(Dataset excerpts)
--------------------------------
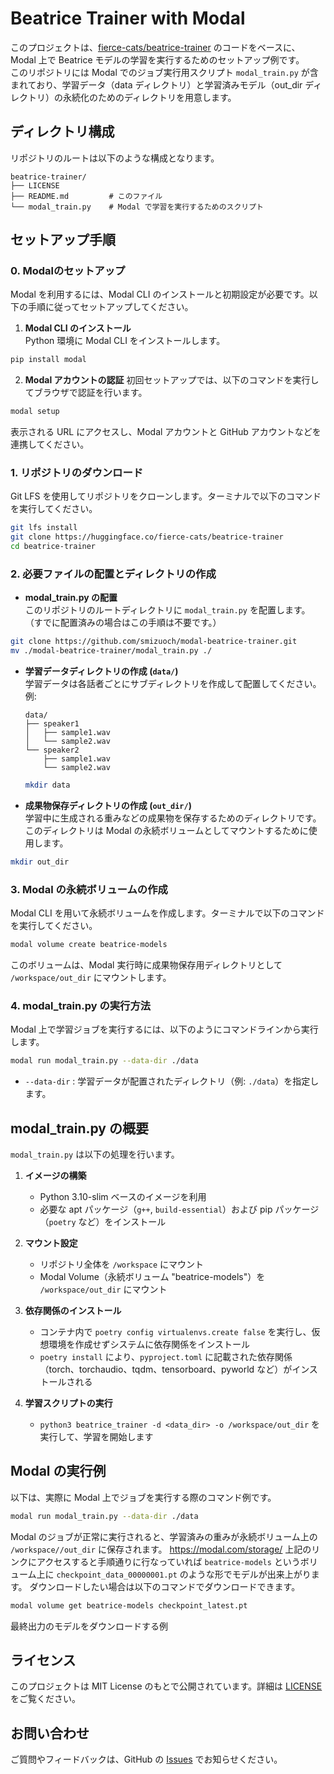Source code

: # Beatrice Trainer with Modal

このプロジェクトは、[fierce-cats/beatrice-trainer](https://huggingface.co/fierce-cats/beatrice-trainer) のコードをベースに、Modal 上で Beatrice モデルの学習を実行するためのセットアップ例です。  
このリポジトリには Modal でのジョブ実行用スクリプト `modal_train.py` が含まれており、学習データ（data ディレクトリ）と学習済みモデル（out_dir ディレクトリ）の永続化のためのディレクトリを用意します。

## ディレクトリ構成

リポジトリのルートは以下のような構成となります。

```
beatrice-trainer/
├── LICENSE
├── README.md         # このファイル
└── modal_train.py    # Modal で学習を実行するためのスクリプト
```

## セットアップ手順

### 0. Modalのセットアップ

Modal を利用するには、Modal CLI のインストールと初期設定が必要です。以下の手順に従ってセットアップしてください。

1. **Modal CLI のインストール**  
Python 環境に Modal CLI をインストールします。  
```bash
pip install modal
```
2. **Modal アカウントの認証**
初回セットアップでは、以下のコマンドを実行してブラウザで認証を行います。
```bash
modal setup
```
表示される URL にアクセスし、Modal アカウントと GitHub アカウントなどを連携してください。

### 1. リポジトリのダウンロード

Git LFS を使用してリポジトリをクローンします。ターミナルで以下のコマンドを実行してください。

```bash
git lfs install
git clone https://huggingface.co/fierce-cats/beatrice-trainer
cd beatrice-trainer
```

### 2. 必要ファイルの配置とディレクトリの作成

- **modal_train.py の配置**  
  このリポジトリのルートディレクトリに `modal_train.py` を配置します。  
  （すでに配置済みの場合はこの手順は不要です。）
```bash
git clone https://github.com/smizuoch/modal-beatrice-trainer.git
mv ./modal-beatrice-trainer/modal_train.py ./
```

- **学習データディレクトリの作成 (`data/`)**  
  学習データは各話者ごとにサブディレクトリを作成して配置してください。  
  例:
  ```
  data/
  ├── speaker1
  │   ├── sample1.wav
  │   └── sample2.wav
  └── speaker2
      ├── sample1.wav
      └── sample2.wav
  ```
  ```bash
  mkdir data
  ```

- **成果物保存ディレクトリの作成 (`out_dir/`)**  
  学習中に生成される重みなどの成果物を保存するためのディレクトリです。  
  このディレクトリは Modal の永続ボリュームとしてマウントするために使用します。
```bash
mkdir out_dir 
```

### 3. Modal の永続ボリュームの作成

Modal CLI を用いて永続ボリュームを作成します。ターミナルで以下のコマンドを実行してください。

```bash
modal volume create beatrice-models
```

このボリュームは、Modal 実行時に成果物保存用ディレクトリとして `/workspace/out_dir` にマウントします。

### 4. modal_train.py の実行方法

Modal 上で学習ジョブを実行するには、以下のようにコマンドラインから実行します。

```bash
modal run modal_train.py --data-dir ./data
```

- `--data-dir` : 学習データが配置されたディレクトリ（例: `./data`）を指定します。

## modal_train.py の概要

`modal_train.py` は以下の処理を行います。

1. **イメージの構築**  
   - Python 3.10-slim ベースのイメージを利用
   - 必要な apt パッケージ（`g++`, `build-essential`）および pip パッケージ（`poetry` など）をインストール

2. **マウント設定**  
   - リポジトリ全体を `/workspace` にマウント
   - Modal Volume（永続ボリューム "beatrice-models"）を `/workspace/out_dir` にマウント

3. **依存関係のインストール**  
   - コンテナ内で `poetry config virtualenvs.create false` を実行し、仮想環境を作成せずシステムに依存関係をインストール
   - `poetry install` により、`pyproject.toml` に記載された依存関係（torch、torchaudio、tqdm、tensorboard、pyworld など）がインストールされる

4. **学習スクリプトの実行**  
   - `python3 beatrice_trainer -d <data_dir> -o /workspace/out_dir` を実行して、学習を開始します

## Modal の実行例

以下は、実際に Modal 上でジョブを実行する際のコマンド例です。

```bash
modal run modal_train.py --data-dir ./data
```

Modal のジョブが正常に実行されると、学習済みの重みが永続ボリューム上の `/workspace//out_dir` に保存されます。
https://modal.com/storage/
上記のリンクにアクセスすると手順通りに行なっていれば `beatrice-models` というボリューム上に `checkpoint_data_00000001.pt` のような形でモデルが出来上がります。
ダウンロードしたい場合は以下のコマンドでダウンロードできます。
```bash
modal volume get beatrice-models checkpoint_latest.pt
```
最終出力のモデルをダウンロードする例

## ライセンス

このプロジェクトは MIT License のもとで公開されています。詳細は [LICENSE](./LICENSE) をご覧ください。

## お問い合わせ

ご質問やフィードバックは、GitHub の [Issues](https://github.com/yourusername/modal-beatrice-trainer/issues) でお知らせください。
--------------------------------
Task requirements ▸
Starting at the first line of the records above, set down each line exactly through the one that holds "## ディレクトリ構成". Omit pictures.

Exercise answer ▸
Source code

: # Beatrice Trainer with Modal

このプロジェクトは、[fierce-cats/beatrice-trainer](https://huggingface.co/fierce-cats/beatrice-trainer) のコードをベースに、Modal 上で Beatrice モデルの学習を実行するためのセットアップ例です。  
このリポジトリには Modal でのジョブ実行用スクリプト `modal_train.py` が含まれており、学習データ（data ディレクトリ）と学習済みモデル（out_dir ディレクトリ）の永続化のためのディレクトリを用意します。

## ディレクトリ構成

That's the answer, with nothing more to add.